Bug 50078 - [4.6 Regression] combine wrong code: volatile accesses optimized out
Summary: [4.6 Regression] combine wrong code: volatile accesses optimized out
Status: RESOLVED FIXED
Alias: None
Product: gcc
Classification: Unclassified
Component: tree-optimization (show other bugs)
Version: 4.6.2
: P2 normal
Target Milestone: 4.6.3
Assignee: Jakub Jelinek
URL:
Keywords: wrong-code
Depends on:
Blocks:
 
Reported: 2011-08-13 23:02 UTC by Krzysztof Halasa
Modified: 2012-06-11 09:51 UTC (History)
5 users (show)

See Also:
Host:
Target:
Build:
Known to work: 4.5.3
Known to fail:
Last reconfirmed: 2011-08-14 00:00:00


Attachments
gcc47-pr50078.patch (955 bytes, patch)
2011-11-28 09:12 UTC, Jakub Jelinek
Details | Diff

Note You need to log in before you can comment on or make changes to this bug.
Description Krzysztof Halasa 2011-08-13 23:02:33 UTC
I think armeb-pc-linux-gnueabi-gcc 4.6.2pre 20110813 (cross-compiled on x86-64) is a bit too optimistic with -O2:

unsigned var[2];

void test(int arg)
{
	unsigned v = *(volatile unsigned *)(&var[arg]);
	*(volatile unsigned *)(&var[arg]) = v;
}

produces:
00000000 <test>:
   0:   e12fff1e        bx      lr
Comment 1 Mikael Pettersson 2011-08-14 09:22:01 UTC
Not ARM-specific, also happens on i686-linux.
Comment 2 Richard Biener 2011-08-14 09:37:26 UTC
Mine.

          /* If the statement is a scalar store, see if the expression
             has the same value number as its rhs.  If so, the store is
             dead.  */
          else if (gimple_assign_single_p (stmt)
                   && !is_gimple_reg (gimple_assign_lhs (stmt))
                   && (TREE_CODE (gimple_assign_rhs1 (stmt)) == SSA_NAME
                       || is_gimple_min_invariant (gimple_assign_rhs1 (stmt))))

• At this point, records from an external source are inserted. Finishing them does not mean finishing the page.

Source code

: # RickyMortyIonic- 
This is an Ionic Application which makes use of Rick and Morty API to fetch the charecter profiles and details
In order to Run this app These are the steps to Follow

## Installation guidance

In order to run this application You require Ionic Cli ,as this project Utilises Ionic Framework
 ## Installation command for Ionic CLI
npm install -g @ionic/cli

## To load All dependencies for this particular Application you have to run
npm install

needs a && !gimple_has_volatile_ops (stmt).
Comment 3 Richard Biener 2011-08-15 09:11:50 UTC
Actually I was wrong guessing - the tree level is fine, it is combine that
removes the "noop" move completely:

Trying 6 -> 11:
Failed to match this instruction:
(set (mem/s:SI (plus:DI (ashiftrt:DI (mult:DI (subreg:DI (reg/v:SI 60 [ arg ]) 0)
                    (const_int 4294967296 [0x100000000]))
                (const_int 30 [0x1e]))
            (symbol_ref:DI ("var")  <var_decl 0x7ffff7ee3140 var>)) [2 var S4 A32])
    (mem/s/v:SI (plus:DI (ashiftrt:DI (mult:DI (subreg:DI (reg/v:SI 60 [ arg ]) 0)
                    (const_int 4294967296 [0x100000000]))
                (const_int 30 [0x1e]))
            (symbol_ref:DI ("var")  <var_decl 0x7ffff7ee3140 var>)) [2 var S4 A32]))
rejecting combination of insns 6 and 11
original costs 4 + 9 = 13
replacement cost 31
deleting noop move 11

Confirmed on x86_64 as well.
Comment 4 Richard Biener 2011-08-15 09:13:40 UTC
noop_move_p returns true for this - ignoding the side-effects.
Comment 5 Steven Bosscher 2011-09-11 15:14:19 UTC
Actually it is not noop_move_p that's at fault here, but the disgusting hack for NOOP_MOVE_INSN_CODE. The insn is marked as a NOOP_MOVE somewhere else in combine.
Comment 6 Steven Bosscher 2011-09-11 15:22:36 UTC
int
set_noop_p (const_rtx set)
{
  rtx src = SET_SRC (set);
  rtx dst = SET_DEST (set);

  if (dst == pc_rtx && src == pc_rtx)
    return 1;

  if (MEM_P (dst) && MEM_P (src))
    return rtx_equal_p (dst, src) && !side_effects_p (dst);

Note there is no check on side_effects_p(src).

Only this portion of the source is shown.